### [YOUR ASSIGNMENT]
Only the lines holding the word "bundle" are wanted; copy each of them from the listing.

### [DATA PROVIDED]
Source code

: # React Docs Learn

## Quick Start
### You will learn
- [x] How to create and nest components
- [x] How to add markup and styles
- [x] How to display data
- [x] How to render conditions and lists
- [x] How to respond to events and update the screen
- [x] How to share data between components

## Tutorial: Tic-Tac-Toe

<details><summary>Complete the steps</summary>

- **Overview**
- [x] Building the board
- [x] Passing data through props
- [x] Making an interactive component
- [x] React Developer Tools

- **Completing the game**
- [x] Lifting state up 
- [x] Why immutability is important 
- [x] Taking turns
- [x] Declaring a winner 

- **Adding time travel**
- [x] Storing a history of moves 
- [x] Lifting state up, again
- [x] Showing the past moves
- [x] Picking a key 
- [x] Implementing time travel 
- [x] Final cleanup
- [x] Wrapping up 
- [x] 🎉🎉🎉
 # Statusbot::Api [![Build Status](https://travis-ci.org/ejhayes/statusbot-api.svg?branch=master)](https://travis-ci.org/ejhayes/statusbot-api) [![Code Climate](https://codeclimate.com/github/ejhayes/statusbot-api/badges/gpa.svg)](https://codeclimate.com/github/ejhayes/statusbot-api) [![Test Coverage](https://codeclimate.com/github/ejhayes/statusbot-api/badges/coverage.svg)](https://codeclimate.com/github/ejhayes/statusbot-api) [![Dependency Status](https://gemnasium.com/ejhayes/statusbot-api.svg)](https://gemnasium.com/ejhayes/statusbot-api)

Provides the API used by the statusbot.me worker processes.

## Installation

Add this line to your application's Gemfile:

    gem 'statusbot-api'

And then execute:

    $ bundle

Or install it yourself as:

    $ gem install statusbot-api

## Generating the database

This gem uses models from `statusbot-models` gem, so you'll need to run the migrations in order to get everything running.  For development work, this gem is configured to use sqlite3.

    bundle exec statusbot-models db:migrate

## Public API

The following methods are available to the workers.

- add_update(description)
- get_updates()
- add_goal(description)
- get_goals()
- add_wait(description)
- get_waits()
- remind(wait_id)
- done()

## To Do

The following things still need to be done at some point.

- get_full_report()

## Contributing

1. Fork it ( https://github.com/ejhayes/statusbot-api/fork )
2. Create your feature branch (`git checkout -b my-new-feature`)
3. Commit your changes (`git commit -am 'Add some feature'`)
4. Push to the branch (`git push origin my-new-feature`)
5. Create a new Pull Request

### [RESPONSE]
    $ bundle
    bundle exec statusbot-models db:migrate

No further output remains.